Run for the Border...

Every 90 days, since we are all on Tourist Visas, we must do one of two options with our passports. If it is the first 90 days then we have to go to the city immigration office and get our passports renewed. If it is the second 90 day period then we must leave the country.

This particular 90 day window Amber returned to the state for doctor's visit, Matt went to the city to visit Ale and her family, I had to leave the country, and Nancy joined me because she could.

A gentleman in our church, Dick Rutger, had offered to "show us the ropes" and take us to the border. The original plan was for Nancy and I to take a couple days of R&R in Mexico and we declined the offer. The best laid plans that we had were changed up at the last minute because of a simple detail that was not reviewed until the night before we were headed out. This was a matter of the Car Rental and the Mexican border. God's ways are higher than ours. We went with Dick's help to the border.

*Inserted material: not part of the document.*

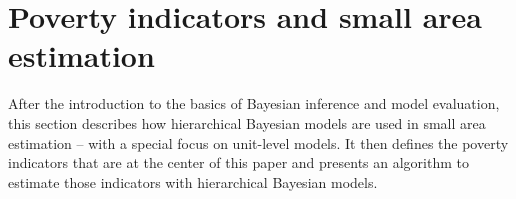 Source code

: \section{Poverty indicators and small area estimation}

After the introduction to the basics of Bayesian inference and model evaluation, this section describes how hierarchical Bayesian models are used in small area estimation – with a special focus on unit-level models.
It then defines the poverty indicators that are at the center of this paper and presents an algorithm to estimate those indicators with hierarchical Bayesian models.


%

Dick is a full time volunteer retiree serving as a Wheelchair technician in GUA. He works with Hope Haven Ministries distributing wheelchairs to those who need them in this country. For some time he has wanted to get me out into the remote areas of Guatemala and see what he does.

At first you would think that a trip to the border would be the excitement. In fact, it was only a blip on the excursion. Getting stamps in our passports went incredibly smooth, without issue. The remainder of this two excursion was nothing short of awe inspiring.

He took us to the border by way of CA1 a highway that runs from one side of GUA to the other. It takes you through mountains in the clouds. We hit one pass at 1pm in the afternoon. The sky was mostly clear and blue except for the cloud sitting on this one mountain.
We stayed in the town of Huehuetonango the first night. The next morning we got in and out of the border details. Then he took us up in the high country to a home where lived a boy by the name of Ernesto. Out of respect for the family we are not showing images of the house and family, but here is the view from his mountain. The little white line in the lower frame is the road we took to drive to that point.

To get to the house he drove to a point on the mountain and then took us up a trail, by foot, that he had mapped with his GPS. What a rush. I am glad that I have had several months to acclamate to an altitude of 5,000ft. We now were doing advance hiking at about 8800ft. Ernesto suffers from Muscular Dystrophy while living in the middle of a corn field here in the mountains. As we neared his home the children were running in and out of the corn giggling and gawking at the giant Gringos. It was an ear-ry feeling to say the least.


Once we arrived Dick gave Ernesto's wheel chair a good once over and then we needed to make our way back down the path. I know for me I was hoping and praying that I wasn't going to provide these children the entertainment of 250lbs sliding uncontrollably down the steep, muddy hill.


The work being done by Dick and his team is nothing short of phenomonal. They work to provide life improvement through wheel chairs. Each year they host "camp" for children and adults bound to life inside a body that doesn't work. He and his team spend months on the road seeking out those that live in remote areas such as this giving them hope. Returning to repair the chairs as needed. And doing large scale distributions through out GUA.